Nada, nothing, nihil, ouden. Simon Peter’s word captures the empty nothingness of our culture and our church. Nihilism is the default position of both. We have toiled or worked, everyone thinks and says. But to what end? Nothing. What does that mean? It means the discovery that our labours, our work, if measured in worldly, practical and economic terms, and in social and political terms, have really all come to nothing. There is only disappointment and uncertainty, fear and anxiety and a whole lot of anger and despair. Just consider the remarkable state of affairs politically, socially, and, economically, in England and the United States. Ask yourself what that is all about. Recognize that while there are many, many factors, much of the phenomenon in England about the European Union and in America about the presidential election is the profound disconnect between a great number of people and their ruling elites. I think that is a fairly obvious and rather banal observation, hardly controversial.

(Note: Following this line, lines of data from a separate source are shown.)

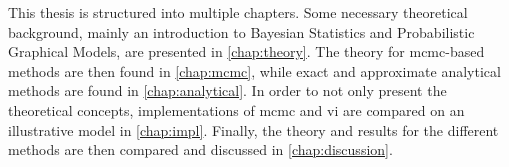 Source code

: This thesis is structured into multiple chapters. Some necessary theoretical background, mainly an introduction to Bayesian Statistics and Probabilistic Graphical Models, are presented in \cref{chap:theory}. The theory for \acrshort{mcmc}-based methods are then found in \cref{chap:mcmc}, while exact and approximate analytical methods are found in \cref{chap:analytical}. In order to not only present the theoretical concepts, implementations of \acrshort{mcmc} and \acrshort{vi} are compared on an illustrative model in \cref{chap:impl}. Finally, the theory and results for the different methods are then compared and discussed in \cref{chap:discussion}. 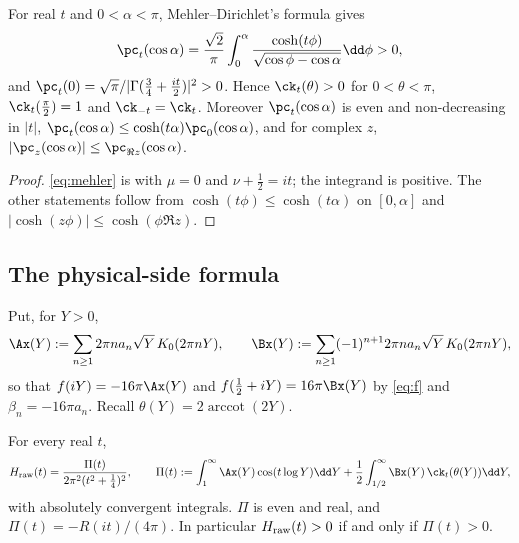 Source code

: \begin{theorem}\label{thm:kernel-pos}
For real $t$ and $0<\alpha<\pi$, Mehler--Dirichlet's formula \cite[14.12.1]{DLMF} gives
\begin{equation}\label{eq:mehler}
\pc_t(\cos\alpha)=\frac{\sqrt2}\pi\int_0^\alpha\frac{\cosh(t\phi)}{\sqrt{\cos\phi-\cos\alpha}}\dd\phi>0 ,
\end{equation}
and $\pc_t(0)=\sqrt\pi/|\Gamma(\frac34+\frac{it}2)|^2>0$. Hence $\ck_t(\theta)>0$ for $0<\theta<\pi$, $\ck_t(\frac\pi2)=1$ and $\ck_{-t}=\ck_t$.
Moreover $\pc_t(\cos\alpha)$ is even and non-decreasing in $|t|$, $\pc_t(\cos\alpha)\le\cosh(t\alpha)\pc_0(\cos\alpha)$, and for complex $z$,
$|\pc_z(\cos\alpha)|\le\pc_{\Re z}(\cos\alpha)$.
\end{theorem}

\begin{proof}
\eqref{eq:mehler} is \cite[14.12.1]{DLMF} with $\mu=0$ and $\nu+\frac12=it$; the integrand is positive. The other statements follow from
$\cosh(t\phi)\le\cosh(t\alpha)$ on $[0,\alpha]$ and $|\cosh(z\phi)|\le\cosh(\phi\Re z)$.
\end{proof}

\subsection{The physical-side formula}

Put, for $Y>0$,
\begin{equation}\label{eq:AB}
\Ax(Y):=\sum_{n\ge1}2\pi na_n\sqrt Y\,K_0(2\pi nY),\qquad \Bx(Y):=\sum_{n\ge1}(-1)^{n+1}2\pi na_n\sqrt Y\,K_0(2\pi nY),
\end{equation}
so that $f(iY)=-16\pi\Ax(Y)$ and $f(\frac12+iY)=16\pi\Bx(Y)$ by \eqref{eq:f} and $\beta_n=-16\pi a_n$. Recall $\theta(Y)=2\operatorname{arccot}(2Y)$.

\begin{theorem}\label{thm:F}
For every real $t$,
\begin{equation}\label{eq:physical}
H_{\rm raw}(t)=\frac{\Pi(t)}{2\pi^2(t^2+\frac14)^2},\qquad \Pi(t):=\int_1^\infty\Ax(Y)\cos(t\log Y)\dd Y+\frac12\int_{1/2}^\infty\Bx(Y)\,\ck_t(\theta(Y))\dd Y ,
\end{equation}
with absolutely convergent integrals. $\Pi$ is even and real, and $\Pi(t)=-R(it)/(4\pi)$. In particular $H_{\rm raw}(t)>0$ if and only if
$\Pi(t)>0$.
\end{theorem}

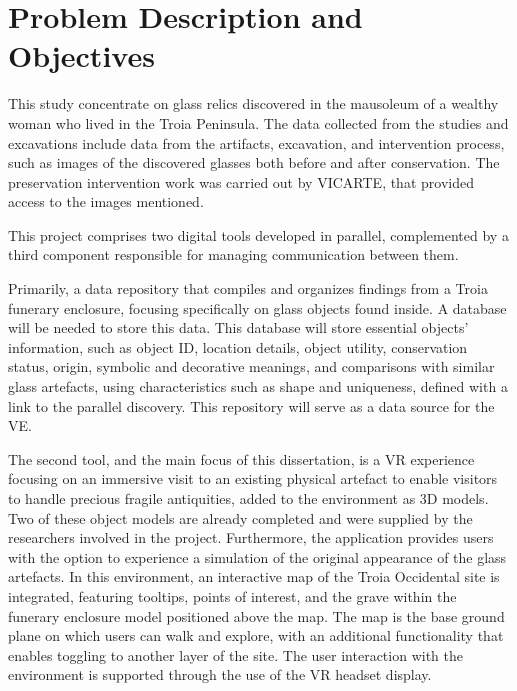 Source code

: 
\section{Problem Description and Objectives}
\label{sec:problem_description} 
This study concentrate on glass relics discovered in the mausoleum of a wealthy woman who lived in the Troia Peninsula. The data collected from the studies and excavations include 
data from the artifacts, excavation, and intervention process, such as images of the discovered glasses both before and after conservation. 
The preservation intervention work was carried out by \gls{VICARTE}, that provided access to the images mentioned.

This project comprises two digital tools developed in parallel, complemented by a third component responsible for managing communication between them.

Primarily, a data repository that compiles and organizes findings from 
a Troia funerary enclosure, focusing specifically on glass objects found inside. A database will be needed to store this data. 
This database will store essential objects' information, such as object ID, location details, object utility,
conservation status, origin, symbolic and decorative meanings, and comparisons with similar glass artefacts, using characteristics such as shape and uniqueness, defined with a link to the parallel discovery. 
This repository will serve as a data source for the \gls{VE}.

The second tool, and the main focus of this dissertation, is a \gls{VR} experience focusing on an immersive visit to an existing physical 
artefact to enable visitors to handle precious fragile antiquities, added to the environment as \gls{3D} models. 
Two of these object models are already completed and were supplied by the researchers involved in the project.
Furthermore, the application provides users with the option to experience a simulation of the original appearance of the glass artefacts.
In this environment, an interactive map of the Troia Occidental site is integrated, featuring tooltips, points of interest, and the grave within the funerary enclosure model positioned above the map. 
The map is the base ground plane on which users can walk and explore, with an additional functionality that enables toggling to another layer of the site.
The user interaction with the environment is supported through the use of the \gls{VR} headset display.

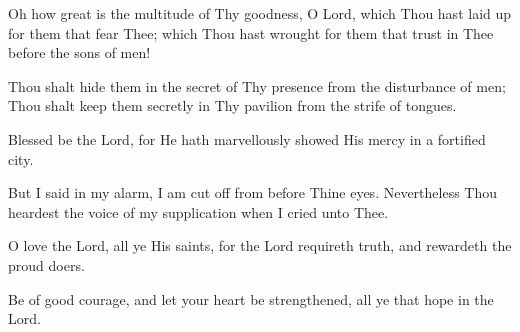 Oh how great is the multitude of Thy goodness, O Lord, which Thou hast laid up for them that fear Thee; which Thou hast wrought for them that trust in Thee before the sons of men!

Thou shalt hide them in the secret of Thy presence from the disturbance of men; Thou shalt keep them secretly in Thy pavilion from the strife of tongues.

Blessed be the Lord, for He hath marvellously showed His mercy in a fortified city.

But I said in my alarm, I am cut off from before Thine eyes. Nevertheless Thou heardest the voice of my supplication when I cried unto Thee.

O love the Lord, all ye His saints, for the Lord requireth truth, and rewardeth the proud doers.

Be of good courage, and let your heart be strengthened, all ye that hope in the Lord.

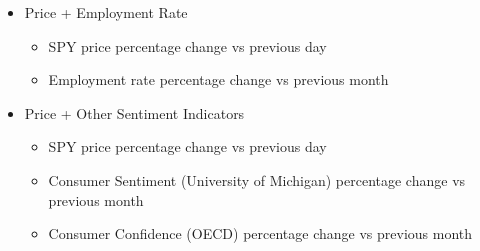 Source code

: \begin{itemize}
    \item Price + Employment Rate
    \begin{itemize}
        \item SPY price percentage change vs previous day
        \item Employment rate percentage change vs previous month
    \end{itemize}
    \item Price + Other Sentiment Indicators
    \begin{itemize}
        \item SPY price percentage change vs previous day
        \item Consumer Sentiment (University of Michigan) percentage change vs previous month
        \item Consumer Confidence (OECD) percentage change vs previous month
    \end{itemize}
\end{itemize} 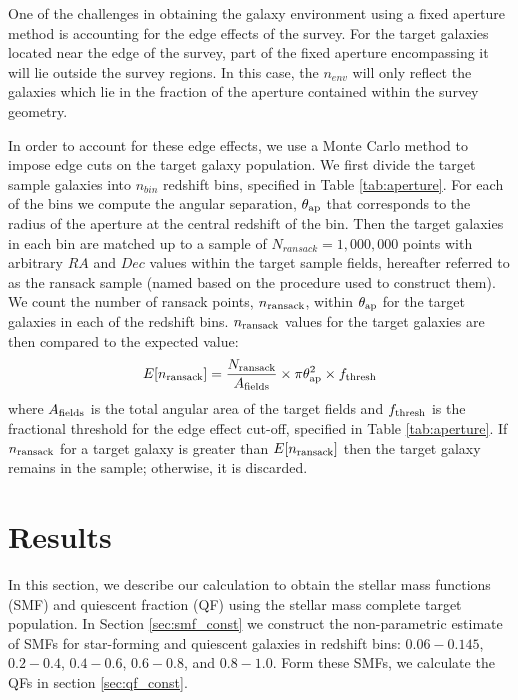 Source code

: \documentclass{emulateapj}
\begin{document}
One of the challenges in obtaining the galaxy environment using a fixed aperture method is accounting for the edge effects of the survey.
For the target galaxies located near the edge of the survey, part of the fixed aperture encompassing it will lie outside the survey regions. 
In this case, the $n_{env}$ will only reflect the galaxies which lie in the fraction of the aperture contained within the survey geometry.

In order to account for these edge effects, we use a Monte Carlo method to impose edge cuts on the target galaxy population. 
We first divide the target sample galaxies into $n_{bin}$ redshift bins, specified in Table \ref{tab:aperture}. 
For each of the bins we compute the angular separation, $\theta_{\rm{ap}}$ that corresponds to the radius of the aperture at the central redshift of the bin.
Then the target galaxies in each bin are matched up to a sample of $N_{ransack}=1,000,000$ points with arbitrary $RA$ and $Dec$ values within the target sample fields, 
hereafter referred to as the ransack sample (named based on the procedure used to construct them). 
We count the number of ransack points, $n_{\rm{ransack}}$, within $\theta_{\rm{ap}}$ for the target galaxies in each of the redshift bins.
$n_{\rm{ransack}}$ values for the target galaxies are then compared to the expected value:
\begin{equation} \label{eq:ransack}
E[n_{\rm{ransack}}] = \frac{N_{\rm{ransack}}}{A_{\rm{fields}}}\times {\pi \theta_{\rm{ap}}^2} \times f_{\rm{thresh}} 
\end{equation} 
where $A_{\rm{fields}}$ is the total angular area of the target fields and $f_{\rm{thresh}}$ is the fractional threshold for the edge effect cut-off, specified in Table 
\ref{tab:aperture}.
If $n_{\rm{ransack}}$ for a target galaxy is greater than $E[n_{\rm{ransack}}]$ then the target galaxy remains in the sample; otherwise, it is discarded. 

\section{Results}
In this section, we describe our calculation to obtain the stellar mass functions (SMF) and quiescent fraction (QF) using the stellar mass complete target population.
In Section \ref{sec:smf_const} we construct the non-parametric estimate of SMFs for star-forming and quiescent galaxies in redshift bins: $0.06-0.145$, $0.2-0.4$, 
$0.4-0.6$, $0.6-0.8$, and $0.8-1.0$.
Form these SMFs, we calculate the QFs in section \ref{sec:qf_const}.
\end{document}
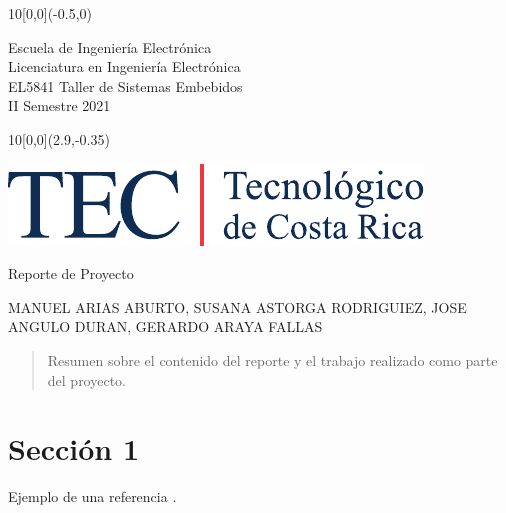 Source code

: \documentclass[12pt,letterpaper]{article}
\newcommand{\EstudianteA}{MANUEL ARIAS ABURTO}
\newcommand{\EstudianteB}{SUSANA ASTORGA RODRIGUIEZ}
\newcommand{\EstudianteC}{JOSE ANGULO DURAN}
\newcommand{\EstudianteD}{GERARDO ARAYA FALLAS}
\begin{document}
	
\graphicspath{{./}{./fig/}}


\begin{textblock}{10}[0,0](-0.5,0)
	\begin{flushleft}
		\large 
		Escuela de Ingeniería Electrónica \\
		Licenciatura en Ingeniería Electrónica \\
		EL5841 Taller de Sistemas Embebidos \\
		II Semestre 2021
	\end{flushleft}
\end{textblock}

\begin{textblock}{10}[0,0](2.9,-0.35)
	\begin{flushright}
		\includegraphics[scale=0.8]{Firma_TEC-4.pdf}
	\end{flushright}
\end{textblock}

\begin{center}
	\vspace{3.5cm}
	{\Large\color{tecRojo} Reporte de Proyecto }
	\par\vspace{1.0cm}
	{\LARGE\bf\color{tecAzul}{Proyecto 1: Diseño de sistemas usando High-Level
Synthesis
}}
	\par\vspace{1.0cm}
	{\large{\EstudianteA, \EstudianteB, \EstudianteC, \EstudianteD} 
	\vspace{0.75cm}}
\end{center}



\begin{abstract}
Resumen sobre el contenido del reporte y el trabajo realizado como parte del 
proyecto.
\end{abstract}


\section{Sección 1}
Ejemplo de una referencia \cite{legup}.
\end{document}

Take it one step further and ask why. The answer, equally obvious, is that there is an obscene concentration of wealth in the hands of a very few and no hope whatsoever especially for a younger generation or for anyone else for that matter. And no, they are not simply spoiled millennials. The folly of the entitlement culture is deeply entrenched and runs across generational lines whether it is about education or health care, to name but two concerns. The problem is a world caught between the largely unregulated market economy of neoliberal capitalism, on the one hand, and the leviathan of the modern market state, on the other hand. Either in collusion or in competition, they contribute to a world of vast inequalities of wealth and a denigration of human labour; in short, to a profound unease. We have begun, it seems, the summer of our discontent.

We face a world where humans increasingly do not matter and the more that people invest themselves in technology as the solution the more alienated and empty and inhuman our world becomes. There is literally nothing to live for in the dystopia that we have created and in which we are all implicated.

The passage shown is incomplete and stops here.